Soon after, Jouy wrote a parody of his own work for the Théatre du Vaudeville. Read the libretto, and his account of its creation, in his collected works: La Marchande de Modes: parodie de La Vestale (full text online).
[Fernand Cortez. Vocal score]
Fernand Cortez: opéra / par G. Spontini; arrangé pour le piano. Paris: Imbault; Melles. Érard, [1809?].
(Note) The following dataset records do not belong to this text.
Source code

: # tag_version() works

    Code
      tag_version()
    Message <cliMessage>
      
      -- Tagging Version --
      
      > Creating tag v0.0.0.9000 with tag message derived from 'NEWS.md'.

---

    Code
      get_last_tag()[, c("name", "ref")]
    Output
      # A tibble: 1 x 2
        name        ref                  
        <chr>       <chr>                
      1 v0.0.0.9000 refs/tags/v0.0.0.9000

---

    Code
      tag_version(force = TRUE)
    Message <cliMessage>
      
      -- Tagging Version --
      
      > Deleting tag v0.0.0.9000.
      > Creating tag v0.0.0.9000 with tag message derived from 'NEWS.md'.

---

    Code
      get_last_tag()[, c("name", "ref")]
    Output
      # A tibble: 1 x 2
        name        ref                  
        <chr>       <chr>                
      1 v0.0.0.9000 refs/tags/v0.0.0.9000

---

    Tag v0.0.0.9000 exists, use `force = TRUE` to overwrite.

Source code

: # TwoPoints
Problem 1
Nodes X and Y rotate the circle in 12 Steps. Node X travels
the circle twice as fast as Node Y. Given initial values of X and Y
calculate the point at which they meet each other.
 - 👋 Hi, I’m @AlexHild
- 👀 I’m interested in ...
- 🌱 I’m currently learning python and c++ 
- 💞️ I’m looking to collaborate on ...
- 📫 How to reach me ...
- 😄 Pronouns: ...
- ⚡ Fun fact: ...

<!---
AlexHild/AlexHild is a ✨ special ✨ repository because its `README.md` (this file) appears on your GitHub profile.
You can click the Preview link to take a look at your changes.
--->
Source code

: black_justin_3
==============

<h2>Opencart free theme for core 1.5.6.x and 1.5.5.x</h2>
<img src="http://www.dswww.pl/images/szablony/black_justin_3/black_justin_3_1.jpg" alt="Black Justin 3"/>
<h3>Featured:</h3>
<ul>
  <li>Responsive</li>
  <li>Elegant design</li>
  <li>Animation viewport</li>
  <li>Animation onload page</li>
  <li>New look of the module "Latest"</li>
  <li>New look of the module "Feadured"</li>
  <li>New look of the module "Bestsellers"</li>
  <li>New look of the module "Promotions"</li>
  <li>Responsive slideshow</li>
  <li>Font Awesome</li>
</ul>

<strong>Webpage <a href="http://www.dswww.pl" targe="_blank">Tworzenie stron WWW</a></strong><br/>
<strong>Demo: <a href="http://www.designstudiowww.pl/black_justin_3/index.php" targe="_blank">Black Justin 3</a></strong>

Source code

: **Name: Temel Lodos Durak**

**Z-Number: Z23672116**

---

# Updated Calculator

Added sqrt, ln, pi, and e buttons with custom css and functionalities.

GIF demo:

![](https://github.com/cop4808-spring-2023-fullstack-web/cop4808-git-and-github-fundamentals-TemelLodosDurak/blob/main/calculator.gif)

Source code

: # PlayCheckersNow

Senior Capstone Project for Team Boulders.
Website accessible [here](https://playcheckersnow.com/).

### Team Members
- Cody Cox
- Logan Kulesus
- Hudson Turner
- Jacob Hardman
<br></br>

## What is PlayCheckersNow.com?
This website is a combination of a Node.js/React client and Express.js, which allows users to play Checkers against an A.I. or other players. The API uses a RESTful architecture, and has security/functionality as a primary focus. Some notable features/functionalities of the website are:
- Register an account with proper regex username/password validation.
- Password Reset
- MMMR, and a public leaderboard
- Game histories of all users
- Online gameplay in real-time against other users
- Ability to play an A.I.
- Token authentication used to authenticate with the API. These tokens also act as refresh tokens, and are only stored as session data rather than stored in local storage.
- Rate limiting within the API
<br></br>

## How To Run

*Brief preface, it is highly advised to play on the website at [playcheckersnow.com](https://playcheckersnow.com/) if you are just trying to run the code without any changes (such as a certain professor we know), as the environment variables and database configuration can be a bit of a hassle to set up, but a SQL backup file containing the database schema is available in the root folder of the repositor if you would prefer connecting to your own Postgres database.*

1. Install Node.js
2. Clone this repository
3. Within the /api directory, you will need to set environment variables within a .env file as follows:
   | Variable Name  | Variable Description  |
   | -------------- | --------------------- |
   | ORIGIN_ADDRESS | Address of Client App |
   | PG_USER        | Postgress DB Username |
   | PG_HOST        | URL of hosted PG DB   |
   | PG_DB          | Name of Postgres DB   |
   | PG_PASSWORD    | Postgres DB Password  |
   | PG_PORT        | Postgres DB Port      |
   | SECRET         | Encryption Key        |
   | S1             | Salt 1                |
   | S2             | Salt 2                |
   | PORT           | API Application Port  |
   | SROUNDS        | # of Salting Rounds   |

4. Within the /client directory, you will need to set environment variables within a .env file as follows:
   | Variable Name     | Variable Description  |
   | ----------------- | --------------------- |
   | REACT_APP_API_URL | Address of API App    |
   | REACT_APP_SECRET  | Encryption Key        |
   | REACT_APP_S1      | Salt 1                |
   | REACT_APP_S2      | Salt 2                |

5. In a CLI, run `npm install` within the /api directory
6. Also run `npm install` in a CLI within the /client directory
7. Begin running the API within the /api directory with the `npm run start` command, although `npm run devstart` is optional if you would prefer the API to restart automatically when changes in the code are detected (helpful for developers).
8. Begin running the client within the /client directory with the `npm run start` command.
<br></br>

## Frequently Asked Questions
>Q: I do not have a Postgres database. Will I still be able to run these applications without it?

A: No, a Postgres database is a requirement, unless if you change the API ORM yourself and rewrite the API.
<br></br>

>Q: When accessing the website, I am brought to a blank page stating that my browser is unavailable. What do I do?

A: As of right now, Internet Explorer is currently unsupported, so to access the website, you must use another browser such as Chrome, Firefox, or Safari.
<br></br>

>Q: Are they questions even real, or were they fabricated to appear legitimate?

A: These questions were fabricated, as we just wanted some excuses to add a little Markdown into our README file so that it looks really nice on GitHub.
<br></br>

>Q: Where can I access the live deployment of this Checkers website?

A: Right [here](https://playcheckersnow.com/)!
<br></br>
A vocal score of the first version of Spontini’s second grand opera, premiered November 28, 1809. Napoleon had commissioned the libretto, loosely based on Cortez’s 1520 invasion of Mexico, as a propaganda piece in support of his Spanish campaigns during the Pennisular War. While the first version was withdrawn after 13 performances, a second opened in 1817 with a revised libretto to suit the political climate of the Bourbon Restoration – and with greater success.
Giacomo Meyerbeer, 1791-1864.
[Emma di Resburgo. Vocal score. German & Italian]
Emma von Roxburgh: grosse Oper in zwei Aufzügen / componirt von J. Meyerbeer; vollständiger Klavier-Auszug mit deutschem und italienischem text von J.P. Schmidt. Berlin: in der Schlesingerschen Buch- und Musikhandlung; Schlesinger, [1820?].
Meyerbeer’s first Venetian commission (premiered at San Benedetto, June 26, 1819), and his first international success. A German-language production opened in Berlin in February of 1820.2
Gaetano Donizetti, 1797-1848.
[Elisir d’amore. Libretto]
L’elisir d’amore: melodramma giocoso in due atti: da rappresentarsi nel Teatro Carlo Felice, l’autunno dell’anno 1833. Genova: Stamperia Arcivesovile, .
Merritt Room ML51.D683 E42 1833
A libretto from one of the earliest performances of L’elisir d’amore, performed at Genoa’s Teatro Carlo Felice. Donizetti’s popular melodrama had opened the year before at Milan’s Teatro alla Canobbiana and was quickly produced at opera houses throughout Europe.
1. On 18th and 19th century music publishing in Paris, see Anik Devriès and François Lesure, Dictionnaire des èditeurs de musique français (Genève: Éditions Minkoff, 1979-1988); Cecil Hopkinson, A Dictionary of Parisian Music Publishers, 1700-1950 (London: 1954). On the Imprimerie lithographique, see Michael Twyman, Early lithographed music: a study based on the H. Baron Collection (London: Farrand, 1996): 247-254.
2. On production histories, see Alfred Loewenberg, Annals of Opera: 1597-1940, 3rd rev. ed. (Totowa, N.J.: Rowman and Littlefield, 1978).